In [2]: x.mean(axis=0).compute()

I changed nanny= between True and False to use processes or threads respectively.

[minrk]

I have extreme envy of your pipeline charts.

We see that the costs of communication increase significantly when all of the workers are in the same process.

Is this because there is a lot of GIL-holding 'work' required in the receiving? Unless I misunderstand, there isn't enough information in the chart alone to separate whether that is:

1. receiving data from the pipe (zmq could help)
2. reconstructing messages from the received bytes (zmq won't help)

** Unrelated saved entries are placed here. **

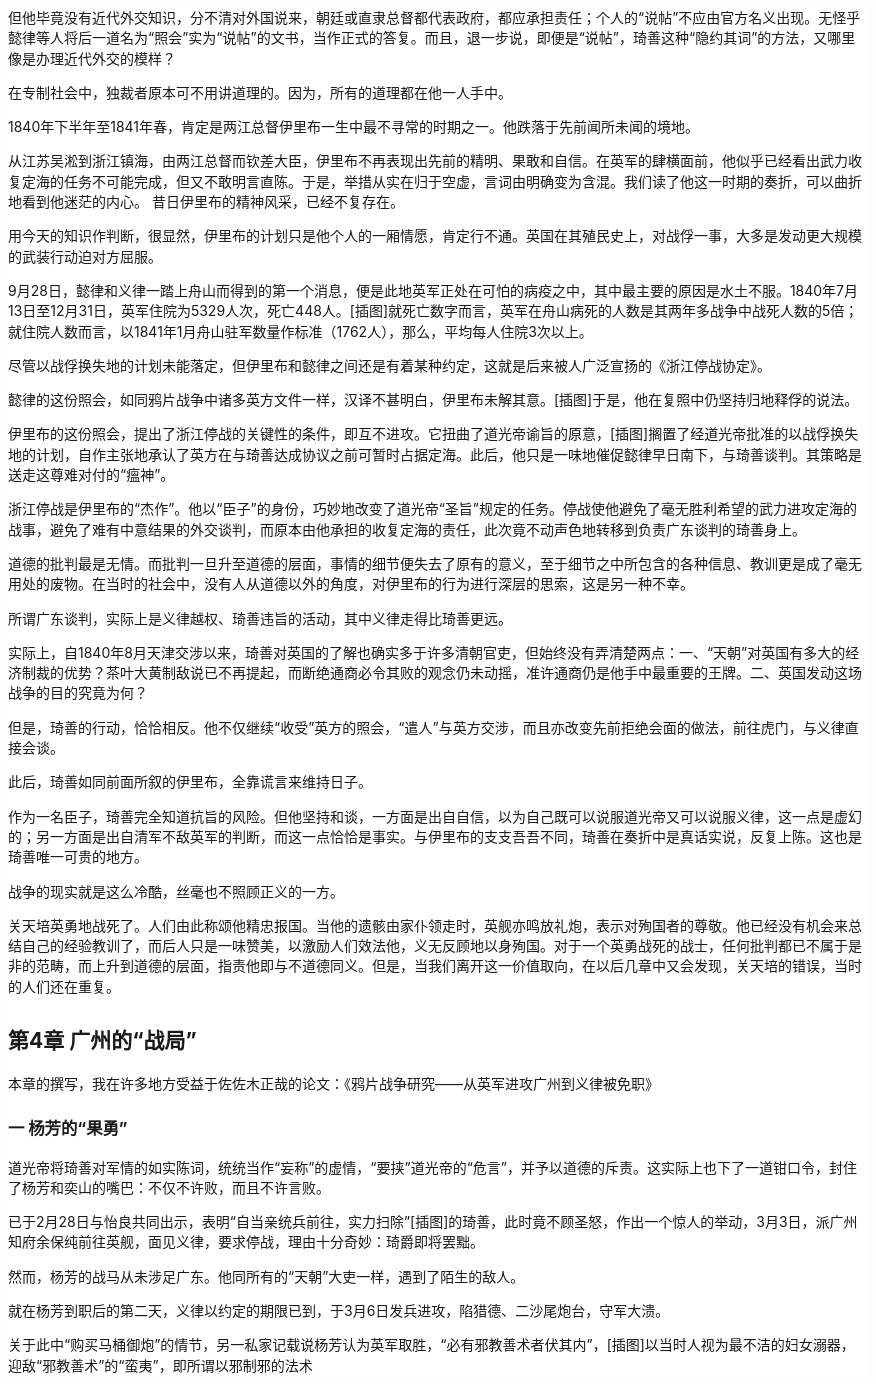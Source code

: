 但他毕竟没有近代外交知识，分不清对外国说来，朝廷或直隶总督都代表政府，都应承担责任；个人的“说帖”不应由官方名义出现。无怪乎懿律等人将后一道名为“照会”实为“说帖”的文书，当作正式的答复。而且，退一步说，即便是“说帖”，琦善这种“隐约其词”的方法，又哪里像是办理近代外交的模样？

在专制社会中，独裁者原本可不用讲道理的。因为，所有的道理都在他一人手中。

1840年下半年至1841年春，肯定是两江总督伊里布一生中最不寻常的时期之一。他跌落于先前闻所未闻的境地。

从江苏吴淞到浙江镇海，由两江总督而钦差大臣，伊里布不再表现出先前的精明、果敢和自信。在英军的肆横面前，他似乎已经看出武力收复定海的任务不可能完成，但又不敢明言直陈。于是，举措从实在归于空虚，言词由明确变为含混。我们读了他这一时期的奏折，可以曲折地看到他迷茫的内心。
昔日伊里布的精神风采，已经不复存在。

用今天的知识作判断，很显然，伊里布的计划只是他个人的一厢情愿，肯定行不通。英国在其殖民史上，对战俘一事，大多是发动更大规模的武装行动迫对方屈服。

9月28日，懿律和义律一踏上舟山而得到的第一个消息，便是此地英军正处在可怕的病疫之中，其中最主要的原因是水土不服。1840年7月13日至12月31日，英军住院为5329人次，死亡448人。[插图]就死亡数字而言，英军在舟山病死的人数是其两年多战争中战死人数的5倍；就住院人数而言，以1841年1月舟山驻军数量作标准（1762人），那么，平均每人住院3次以上。

尽管以战俘换失地的计划未能落定，但伊里布和懿律之间还是有着某种约定，这就是后来被人广泛宣扬的《浙江停战协定》。

懿律的这份照会，如同鸦片战争中诸多英方文件一样，汉译不甚明白，伊里布未解其意。[插图]于是，他在复照中仍坚持归地释俘的说法。

伊里布的这份照会，提出了浙江停战的关键性的条件，即互不进攻。它扭曲了道光帝谕旨的原意，[插图]搁置了经道光帝批准的以战俘换失地的计划，自作主张地承认了英方在与琦善达成协议之前可暂时占据定海。此后，他只是一味地催促懿律早日南下，与琦善谈判。其策略是送走这尊难对付的“瘟神”。

浙江停战是伊里布的“杰作”。他以“臣子”的身份，巧妙地改变了道光帝“圣旨”规定的任务。停战使他避免了毫无胜利希望的武力进攻定海的战事，避免了难有中意结果的外交谈判，而原本由他承担的收复定海的责任，此次竟不动声色地转移到负责广东谈判的琦善身上。

道德的批判最是无情。而批判一旦升至道德的层面，事情的细节便失去了原有的意义，至于细节之中所包含的各种信息、教训更是成了毫无用处的废物。在当时的社会中，没有人从道德以外的角度，对伊里布的行为进行深层的思索，这是另一种不幸。

所谓广东谈判，实际上是义律越权、琦善违旨的活动，其中义律走得比琦善更远。

实际上，自1840年8月天津交涉以来，琦善对英国的了解也确实多于许多清朝官吏，但始终没有弄清楚两点：一、“天朝”对英国有多大的经济制裁的优势？茶叶大黄制敌说已不再提起，而断绝通商必令其败的观念仍未动摇，准许通商仍是他手中最重要的王牌。二、英国发动这场战争的目的究竟为何？

但是，琦善的行动，恰恰相反。他不仅继续“收受”英方的照会，“遣人”与英方交涉，而且亦改变先前拒绝会面的做法，前往虎门，与义律直接会谈。

此后，琦善如同前面所叙的伊里布，全靠谎言来维持日子。

作为一名臣子，琦善完全知道抗旨的风险。但他坚持和谈，一方面是出自自信，以为自己既可以说服道光帝又可以说服义律，这一点是虚幻的；另一方面是出自清军不敌英军的判断，而这一点恰恰是事实。与伊里布的支支吾吾不同，琦善在奏折中是真话实说，反复上陈。这也是琦善唯一可贵的地方。

战争的现实就是这么冷酷，丝毫也不照顾正义的一方。

关天培英勇地战死了。人们由此称颂他精忠报国。当他的遗骸由家仆领走时，英舰亦鸣放礼炮，表示对殉国者的尊敬。他已经没有机会来总结自己的经验教训了，而后人只是一味赞美，以激励人们效法他，义无反顾地以身殉国。对于一个英勇战死的战士，任何批判都已不属于是非的范畴，而上升到道德的层面，指责他即与不道德同义。但是，当我们离开这一价值取向，在以后几章中又会发现，关天培的错误，当时的人们还在重复。

## 第4章 广州的“战局”

本章的撰写，我在许多地方受益于佐佐木正哉的论文：《鸦片战争研究——从英军进攻广州到义律被免职》

### 一 杨芳的“果勇”

道光帝将琦善对军情的如实陈词，统统当作“妄称”的虚情，“要挟”道光帝的“危言”，并予以道德的斥责。这实际上也下了一道钳口令，封住了杨芳和奕山的嘴巴：不仅不许败，而且不许言败。

已于2月28日与怡良共同出示，表明“自当亲统兵前往，实力扫除”[插图]的琦善，此时竟不顾圣怒，作出一个惊人的举动，3月3日，派广州知府余保纯前往英舰，面见义律，要求停战，理由十分奇妙：琦爵即将罢黜。

然而，杨芳的战马从未涉足广东。他同所有的“天朝”大吏一样，遇到了陌生的敌人。

就在杨芳到职后的第二天，义律以约定的期限已到，于3月6日发兵进攻，陷猎德、二沙尾炮台，守军大溃。

关于此中“购买马桶御炮”的情节，另一私家记载说杨芳认为英军取胜，“必有邪教善术者伏其内”，[插图]以当时人视为最不洁的妇女溺器，迎敌“邪教善术”的“蛮夷”，即所谓以邪制邪的法术
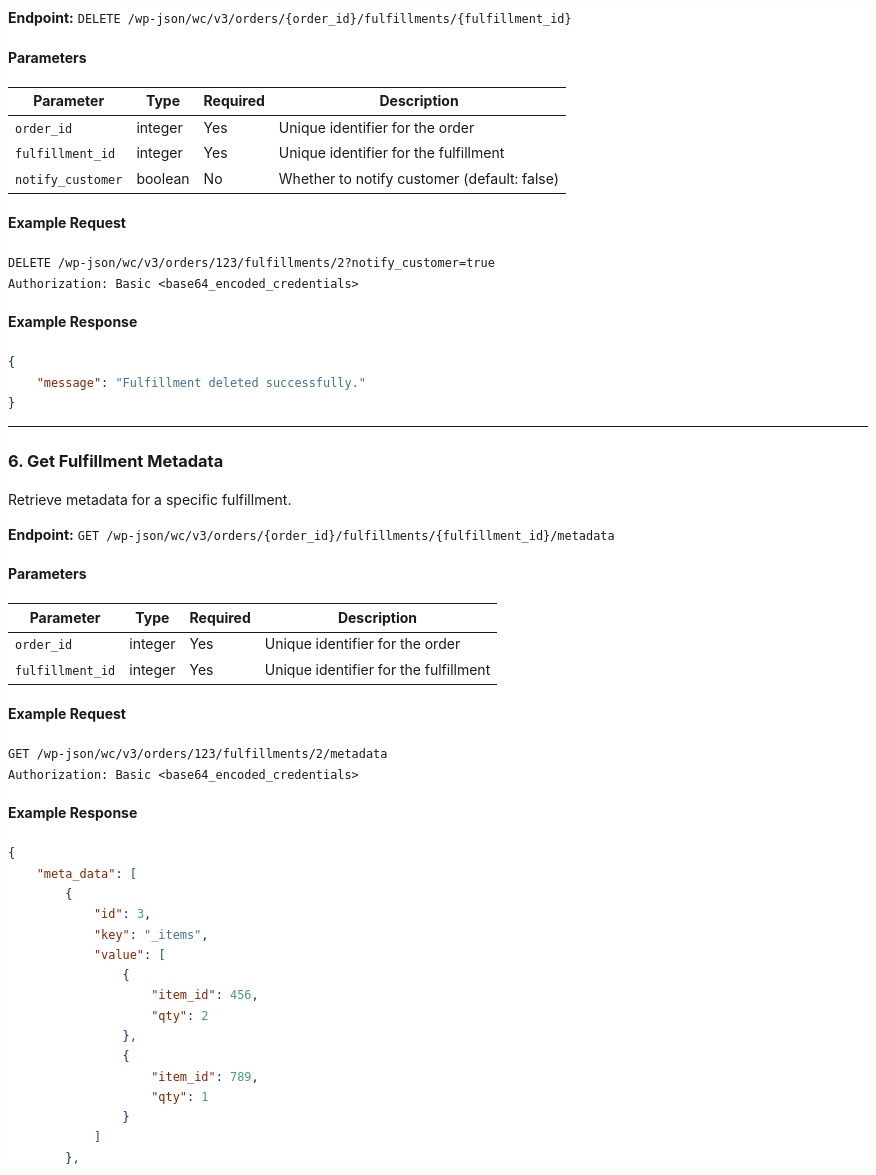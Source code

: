 **Endpoint:** `DELETE /wp-json/wc/v3/orders/{order_id}/fulfillments/{fulfillment_id}`

#### Parameters

| Parameter         | Type    | Required | Description                                 |
| ----------------- | ------- | -------- | ------------------------------------------- |
| `order_id`        | integer | Yes      | Unique identifier for the order             |
| `fulfillment_id`  | integer | Yes      | Unique identifier for the fulfillment       |
| `notify_customer` | boolean | No       | Whether to notify customer (default: false) |

#### Example Request

```http
DELETE /wp-json/wc/v3/orders/123/fulfillments/2?notify_customer=true
Authorization: Basic <base64_encoded_credentials>
```

#### Example Response

```json
{
	"message": "Fulfillment deleted successfully."
}
```

---

### 6. Get Fulfillment Metadata

Retrieve metadata for a specific fulfillment.

**Endpoint:** `GET /wp-json/wc/v3/orders/{order_id}/fulfillments/{fulfillment_id}/metadata`

#### Parameters

| Parameter        | Type    | Required | Description                           |
| ---------------- | ------- | -------- | ------------------------------------- |
| `order_id`       | integer | Yes      | Unique identifier for the order       |
| `fulfillment_id` | integer | Yes      | Unique identifier for the fulfillment |

#### Example Request

```http
GET /wp-json/wc/v3/orders/123/fulfillments/2/metadata
Authorization: Basic <base64_encoded_credentials>
```

#### Example Response

```json
{
	"meta_data": [
		{
			"id": 3,
			"key": "_items",
			"value": [
				{
					"item_id": 456,
					"qty": 2
				},
				{
					"item_id": 789,
					"qty": 1
				}
			]
		},
```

But I guess your earlier profile suggests that it is spending a lot of time in socket.recv and b''.join(), both of which should be significantly reduced.

[mrocklin]

reconstructing messages from the received bytes (zmq won't help)

The reconstruction in this case is mostly free.

[mrocklin]

Another more complex way to approach this topic is to ask "How can we support different communication systems?"

For example we might want to try out ZeroMQ, or we might want to try out MPI (several groups have asked about this before). This would require us to encapsulate our notion of connecting, reading and writing, serving, and addresses, into something that could be pluggable.

[mrocklin]

@minrk ok, so if we were to experiment with this it would be very convenient to have a drop-in solution for Tornado's IOStream and TCPServer. It looks like zmq's ZMQStream might satisfy the first API. Is this correct? Do you have any thoughts on how one might design a ZMQ TCPServer-like solution? Is this even a reasonable idea?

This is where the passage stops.